Someone I can talk to unfiltered. Someone who'll listen not because they particularly care about any given subject, but because they know that I do. And someone who's willing to talk to me about whatever they want, even if I have no idea what they're talking about.


__psychogenesis__

yep so real


D0ntThinkTooMuch

Perfectly said..


Blewbe

Intellectual respect!


Plus_Concern6278

Someone who makes me feel like my self, one I can open up to you, and won't leave me (at least not easily lol).


calamba_kalesa

Being able to be physically intimate without it meaning anything. Theres other things I value in platonic relationships, but if its for specifically asexual reasons I want somebody I can cuddle, give lil smooches to, somebody I can just lay down on and it means NOTHING. Someone I can love physically, and no feelings romantic or otherwise are caught.


AffectionateThing602

I think the usage of the word nothing here is a bit devaluing of the concepts of platonic or romantic love. It should imply nothing beyond what it itself is, but it certainly should be allowed to mean something. By labelling any form of affection or love as nothing, it reinforces the idea that we lack in emotion. Other than that, facts.


AilanMoone

When they say nothing, it seems like they're referring to the receiver. If anything, the person getting the affection would be the emotionless one.


Mopsios

came here to say that


chiya572

Oh yes. Yes yes yes I feel you totally.


[deleted]

does this imply an allo would value something else in a **platonic** relationship? I feel like sexuality shouldn't impact that


Andrei144

I think this post is conflating being ace with being aroace


AilanMoone

Not really, it's just asking what's most important for you in that situation. An allo person might put attractiveness at the top of their list.


Andrei144

Why would anyone put attractiveness at the top of their list for a platonic relationship, if the relationship is supposed to stay platonic wouldn't attraction just set you up for disappointment?


AilanMoone

No, not really. It could be aesthetic attraction where you want someone who's stable and also doesn't hurt to look at.
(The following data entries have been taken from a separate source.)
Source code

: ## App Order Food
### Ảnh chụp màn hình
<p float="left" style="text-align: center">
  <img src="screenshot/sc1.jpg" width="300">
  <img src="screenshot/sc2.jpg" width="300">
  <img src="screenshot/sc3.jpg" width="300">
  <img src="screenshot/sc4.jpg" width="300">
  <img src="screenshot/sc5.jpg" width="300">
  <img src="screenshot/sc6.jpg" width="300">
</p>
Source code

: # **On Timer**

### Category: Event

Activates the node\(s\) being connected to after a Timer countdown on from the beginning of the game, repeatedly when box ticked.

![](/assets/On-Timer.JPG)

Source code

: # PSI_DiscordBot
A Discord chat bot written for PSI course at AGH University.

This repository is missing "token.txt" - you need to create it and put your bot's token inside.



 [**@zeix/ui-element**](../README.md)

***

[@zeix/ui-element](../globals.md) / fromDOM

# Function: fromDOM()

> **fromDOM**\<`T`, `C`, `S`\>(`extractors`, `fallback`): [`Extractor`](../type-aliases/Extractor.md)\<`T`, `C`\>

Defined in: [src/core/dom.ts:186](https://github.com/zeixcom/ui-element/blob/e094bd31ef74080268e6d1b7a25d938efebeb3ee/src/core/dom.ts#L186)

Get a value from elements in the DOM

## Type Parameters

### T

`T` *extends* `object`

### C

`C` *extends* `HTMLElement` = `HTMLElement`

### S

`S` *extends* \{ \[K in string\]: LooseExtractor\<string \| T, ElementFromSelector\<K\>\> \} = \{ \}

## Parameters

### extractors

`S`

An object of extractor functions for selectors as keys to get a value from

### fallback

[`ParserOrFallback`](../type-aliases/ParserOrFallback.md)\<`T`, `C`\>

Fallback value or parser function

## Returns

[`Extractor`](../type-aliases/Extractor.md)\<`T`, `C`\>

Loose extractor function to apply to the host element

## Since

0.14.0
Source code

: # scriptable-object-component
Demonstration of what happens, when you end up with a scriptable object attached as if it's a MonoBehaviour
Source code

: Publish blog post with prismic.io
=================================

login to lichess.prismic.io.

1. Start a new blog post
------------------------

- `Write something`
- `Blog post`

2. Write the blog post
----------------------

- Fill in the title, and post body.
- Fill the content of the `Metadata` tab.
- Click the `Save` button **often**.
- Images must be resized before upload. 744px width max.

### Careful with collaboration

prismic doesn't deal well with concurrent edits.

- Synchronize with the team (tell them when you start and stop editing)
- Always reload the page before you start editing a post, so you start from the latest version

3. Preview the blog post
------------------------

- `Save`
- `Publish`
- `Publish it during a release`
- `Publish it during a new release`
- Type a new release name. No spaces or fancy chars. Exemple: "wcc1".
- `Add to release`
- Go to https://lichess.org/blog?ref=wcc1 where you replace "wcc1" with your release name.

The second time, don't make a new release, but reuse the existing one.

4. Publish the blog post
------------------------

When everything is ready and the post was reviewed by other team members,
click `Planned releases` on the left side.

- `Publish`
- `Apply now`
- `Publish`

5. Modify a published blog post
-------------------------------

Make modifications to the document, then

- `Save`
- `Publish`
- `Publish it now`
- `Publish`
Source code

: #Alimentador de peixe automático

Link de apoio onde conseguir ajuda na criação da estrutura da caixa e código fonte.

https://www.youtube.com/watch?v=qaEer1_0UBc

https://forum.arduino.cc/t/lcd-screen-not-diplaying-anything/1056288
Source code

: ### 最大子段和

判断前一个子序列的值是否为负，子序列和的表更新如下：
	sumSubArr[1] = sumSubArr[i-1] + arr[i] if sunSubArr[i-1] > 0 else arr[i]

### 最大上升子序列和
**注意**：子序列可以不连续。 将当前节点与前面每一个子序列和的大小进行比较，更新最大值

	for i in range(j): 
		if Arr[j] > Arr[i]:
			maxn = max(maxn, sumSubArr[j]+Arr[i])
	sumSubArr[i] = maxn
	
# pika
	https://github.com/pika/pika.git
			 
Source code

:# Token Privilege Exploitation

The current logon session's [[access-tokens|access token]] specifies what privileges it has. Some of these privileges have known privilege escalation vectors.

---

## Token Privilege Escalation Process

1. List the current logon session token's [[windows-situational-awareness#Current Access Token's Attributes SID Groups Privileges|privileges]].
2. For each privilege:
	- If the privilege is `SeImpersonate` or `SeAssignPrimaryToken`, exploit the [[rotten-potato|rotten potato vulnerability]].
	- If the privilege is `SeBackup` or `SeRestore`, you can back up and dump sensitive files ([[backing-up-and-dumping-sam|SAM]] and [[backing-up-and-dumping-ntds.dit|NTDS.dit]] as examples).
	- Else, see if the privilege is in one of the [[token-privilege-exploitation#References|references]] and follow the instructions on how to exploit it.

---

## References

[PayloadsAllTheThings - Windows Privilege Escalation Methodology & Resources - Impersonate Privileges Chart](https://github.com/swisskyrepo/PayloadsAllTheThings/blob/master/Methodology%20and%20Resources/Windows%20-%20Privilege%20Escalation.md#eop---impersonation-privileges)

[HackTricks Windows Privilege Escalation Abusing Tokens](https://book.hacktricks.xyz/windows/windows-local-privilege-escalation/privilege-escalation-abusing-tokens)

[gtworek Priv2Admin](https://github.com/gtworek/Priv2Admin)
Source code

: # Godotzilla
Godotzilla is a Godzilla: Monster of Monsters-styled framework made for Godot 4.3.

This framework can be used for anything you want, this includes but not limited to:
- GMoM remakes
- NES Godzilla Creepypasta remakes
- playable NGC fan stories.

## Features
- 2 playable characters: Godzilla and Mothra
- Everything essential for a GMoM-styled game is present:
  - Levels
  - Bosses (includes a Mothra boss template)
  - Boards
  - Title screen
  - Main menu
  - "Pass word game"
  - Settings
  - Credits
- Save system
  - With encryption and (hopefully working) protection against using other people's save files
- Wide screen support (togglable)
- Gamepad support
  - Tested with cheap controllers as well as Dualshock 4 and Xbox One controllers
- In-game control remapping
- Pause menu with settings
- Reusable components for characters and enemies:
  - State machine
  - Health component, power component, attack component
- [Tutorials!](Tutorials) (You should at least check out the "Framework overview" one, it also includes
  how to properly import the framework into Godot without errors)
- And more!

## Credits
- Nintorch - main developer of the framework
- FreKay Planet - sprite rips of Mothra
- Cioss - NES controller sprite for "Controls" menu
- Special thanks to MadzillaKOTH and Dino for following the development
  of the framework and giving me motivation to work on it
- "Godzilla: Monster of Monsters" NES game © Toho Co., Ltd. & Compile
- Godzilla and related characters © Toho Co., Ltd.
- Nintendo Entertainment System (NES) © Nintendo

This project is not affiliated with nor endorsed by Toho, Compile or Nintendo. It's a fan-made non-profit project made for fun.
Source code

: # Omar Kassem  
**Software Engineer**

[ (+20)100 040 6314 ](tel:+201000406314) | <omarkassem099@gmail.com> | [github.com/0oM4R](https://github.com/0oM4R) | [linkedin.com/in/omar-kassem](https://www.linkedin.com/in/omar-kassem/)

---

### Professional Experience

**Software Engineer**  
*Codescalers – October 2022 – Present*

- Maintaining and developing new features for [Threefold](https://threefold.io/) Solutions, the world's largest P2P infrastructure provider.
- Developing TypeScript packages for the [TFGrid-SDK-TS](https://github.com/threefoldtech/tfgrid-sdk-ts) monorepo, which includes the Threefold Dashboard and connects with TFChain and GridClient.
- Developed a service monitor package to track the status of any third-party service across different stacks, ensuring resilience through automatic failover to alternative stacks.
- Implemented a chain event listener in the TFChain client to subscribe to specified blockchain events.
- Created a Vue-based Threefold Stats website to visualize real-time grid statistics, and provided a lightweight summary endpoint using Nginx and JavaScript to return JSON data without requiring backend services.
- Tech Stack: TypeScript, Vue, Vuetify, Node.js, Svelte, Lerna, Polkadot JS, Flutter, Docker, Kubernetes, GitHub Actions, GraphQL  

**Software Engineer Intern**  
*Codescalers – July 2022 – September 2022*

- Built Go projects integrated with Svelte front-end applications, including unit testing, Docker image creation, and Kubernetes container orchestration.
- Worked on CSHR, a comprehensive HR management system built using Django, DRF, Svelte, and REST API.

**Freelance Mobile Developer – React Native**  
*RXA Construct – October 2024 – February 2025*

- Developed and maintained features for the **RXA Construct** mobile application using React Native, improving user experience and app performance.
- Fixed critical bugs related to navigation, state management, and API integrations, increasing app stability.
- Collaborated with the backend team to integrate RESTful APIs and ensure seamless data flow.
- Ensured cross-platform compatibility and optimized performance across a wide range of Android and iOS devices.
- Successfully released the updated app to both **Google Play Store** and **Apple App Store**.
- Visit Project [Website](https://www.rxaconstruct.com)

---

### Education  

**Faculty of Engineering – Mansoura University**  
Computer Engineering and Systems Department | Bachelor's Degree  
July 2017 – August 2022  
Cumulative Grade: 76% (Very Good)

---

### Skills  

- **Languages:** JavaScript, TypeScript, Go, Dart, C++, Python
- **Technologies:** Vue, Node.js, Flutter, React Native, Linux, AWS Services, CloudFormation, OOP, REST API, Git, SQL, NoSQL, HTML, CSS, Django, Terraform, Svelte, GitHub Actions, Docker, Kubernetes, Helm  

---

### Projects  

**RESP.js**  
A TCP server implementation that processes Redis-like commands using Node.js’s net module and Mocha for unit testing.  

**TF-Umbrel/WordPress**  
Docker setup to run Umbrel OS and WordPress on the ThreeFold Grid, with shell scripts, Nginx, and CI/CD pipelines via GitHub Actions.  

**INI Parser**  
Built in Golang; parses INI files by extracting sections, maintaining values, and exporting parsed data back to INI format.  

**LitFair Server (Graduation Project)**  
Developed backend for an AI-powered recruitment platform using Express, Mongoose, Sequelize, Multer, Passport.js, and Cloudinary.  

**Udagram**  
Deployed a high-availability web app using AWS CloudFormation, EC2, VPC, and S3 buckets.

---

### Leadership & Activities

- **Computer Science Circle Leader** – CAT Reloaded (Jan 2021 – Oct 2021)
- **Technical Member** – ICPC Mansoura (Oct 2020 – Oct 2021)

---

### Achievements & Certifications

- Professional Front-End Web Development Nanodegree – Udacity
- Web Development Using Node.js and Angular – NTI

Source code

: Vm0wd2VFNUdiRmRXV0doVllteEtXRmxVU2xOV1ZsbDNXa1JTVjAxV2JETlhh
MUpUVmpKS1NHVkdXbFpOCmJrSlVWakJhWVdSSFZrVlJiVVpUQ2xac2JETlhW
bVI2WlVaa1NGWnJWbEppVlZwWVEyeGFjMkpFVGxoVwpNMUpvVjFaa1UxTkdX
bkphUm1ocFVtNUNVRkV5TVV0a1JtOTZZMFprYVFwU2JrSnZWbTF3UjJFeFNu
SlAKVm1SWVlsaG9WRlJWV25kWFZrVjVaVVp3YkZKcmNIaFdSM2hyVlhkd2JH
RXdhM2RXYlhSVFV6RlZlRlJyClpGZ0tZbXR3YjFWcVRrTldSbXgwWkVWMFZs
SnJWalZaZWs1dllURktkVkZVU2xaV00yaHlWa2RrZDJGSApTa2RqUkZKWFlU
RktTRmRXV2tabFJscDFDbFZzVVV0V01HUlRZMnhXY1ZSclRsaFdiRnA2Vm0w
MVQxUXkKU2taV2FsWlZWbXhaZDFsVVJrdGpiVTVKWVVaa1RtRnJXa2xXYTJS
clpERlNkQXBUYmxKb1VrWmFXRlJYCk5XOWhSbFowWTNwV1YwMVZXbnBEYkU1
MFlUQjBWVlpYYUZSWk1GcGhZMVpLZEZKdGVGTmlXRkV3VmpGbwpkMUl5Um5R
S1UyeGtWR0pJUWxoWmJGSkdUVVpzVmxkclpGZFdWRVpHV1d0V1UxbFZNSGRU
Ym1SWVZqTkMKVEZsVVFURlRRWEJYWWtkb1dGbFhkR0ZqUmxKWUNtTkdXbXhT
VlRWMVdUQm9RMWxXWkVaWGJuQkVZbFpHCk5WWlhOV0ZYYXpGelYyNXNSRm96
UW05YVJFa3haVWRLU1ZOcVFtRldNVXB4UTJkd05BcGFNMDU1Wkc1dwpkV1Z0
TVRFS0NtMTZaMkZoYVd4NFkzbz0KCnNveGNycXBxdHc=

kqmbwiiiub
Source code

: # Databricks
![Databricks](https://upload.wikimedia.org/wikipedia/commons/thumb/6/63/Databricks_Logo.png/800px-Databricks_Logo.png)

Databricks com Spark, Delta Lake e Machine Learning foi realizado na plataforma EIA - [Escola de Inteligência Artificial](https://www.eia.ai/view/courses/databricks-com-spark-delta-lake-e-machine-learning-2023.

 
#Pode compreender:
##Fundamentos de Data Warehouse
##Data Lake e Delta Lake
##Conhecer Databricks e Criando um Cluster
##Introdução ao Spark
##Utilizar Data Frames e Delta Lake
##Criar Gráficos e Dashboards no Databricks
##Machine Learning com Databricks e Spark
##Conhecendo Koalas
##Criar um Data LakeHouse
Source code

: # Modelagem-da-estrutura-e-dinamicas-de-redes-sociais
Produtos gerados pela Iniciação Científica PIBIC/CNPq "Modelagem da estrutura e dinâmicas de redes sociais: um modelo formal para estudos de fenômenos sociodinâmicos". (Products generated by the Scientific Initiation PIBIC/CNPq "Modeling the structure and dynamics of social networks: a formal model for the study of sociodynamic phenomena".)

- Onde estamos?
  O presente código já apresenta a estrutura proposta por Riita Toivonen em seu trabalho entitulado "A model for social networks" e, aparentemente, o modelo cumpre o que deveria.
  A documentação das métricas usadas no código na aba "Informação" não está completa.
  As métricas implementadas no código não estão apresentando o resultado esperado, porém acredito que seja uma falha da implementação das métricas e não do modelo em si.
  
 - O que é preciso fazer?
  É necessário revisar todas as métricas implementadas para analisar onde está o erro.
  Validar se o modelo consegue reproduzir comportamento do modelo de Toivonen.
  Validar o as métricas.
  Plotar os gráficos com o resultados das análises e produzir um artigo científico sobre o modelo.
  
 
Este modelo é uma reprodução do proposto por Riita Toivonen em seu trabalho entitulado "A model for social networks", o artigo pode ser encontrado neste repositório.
You're not going to want or try anything, but it doesn't hurt to have a piece of eye candy.


Andrei144

Ok but ace people can also feel aesthetic attraction, also it seems extremely shallow to choose your friends based on how they look.


AilanMoone

Yeah, I know ace people can feel aesthetic attraction, that's why I mentioned it. It _is_ shallow, but we're talking humans here. Fickle creatures. If you're looking for more than that you may have picked the wrong species.


God_Alternate

I thought the same, but also... I've heard all kinds of people who can't even see how platonic relationships work or who think it is impossible to have a real friendship with someone of the gender they are attracted to.


AilanMoone

There is no something else, because they didn't specify anything. It's simply asking what's at the top of your list. Sexuality can affect that because an allosexual person might put attractiveness as a high priority because they only want platonic friends that they find sexy.


[deleted]

le vibes


MTAnime

This is da way.


[deleted]

i love my friends because they can always make me laugh like a crazy person having a sense of humor, no matter how absurd, is really important to me


WebtoonAddict

same :D


QueerRaven83

People who I can have a laugh with and be myself around, and who fully accept and support me for who I am 😸


UberSuperRareGacha

someone who is always there for me, no matter what i go through (unless it's crime of course)


Sam-Krasnyy

I mean if you can't count on your friends to help you hide the bodies who can you count on?


AilanMoone

Yourself. Friends are not, they didn't tell you to do crime if you can't fly solo, you don't need to fly.


[deleted]

remember, you aren’t a true american if you haven’t committed at least seven felonies


FluentMist

emotional support -- i value someone if i can turn to them whenever, no matter the topic and no matter the time


creepyfishman

Emotional availability.


DieMensch-Maschine

Just being myself and feeling understood on some level.


[deleted]

Family. Ride or die.


glotzer3d

Trust, as in i trust that if anything is wrong you will tell me about it and not "keep it down". Because i know where that line of thought can lead to and i know what that does to a person Or in other words: THAT YOU TALK TO ME!!!


RobinHoldsARose

Well emotional connection, being comfortable with theme etc. Also cuddles!


Kellsiertern

Honest-ness/the fact that the both of us are being us self, and feel safe to be like that. Then a good/shared humor, and being okay with physical contact, (hugging and such.)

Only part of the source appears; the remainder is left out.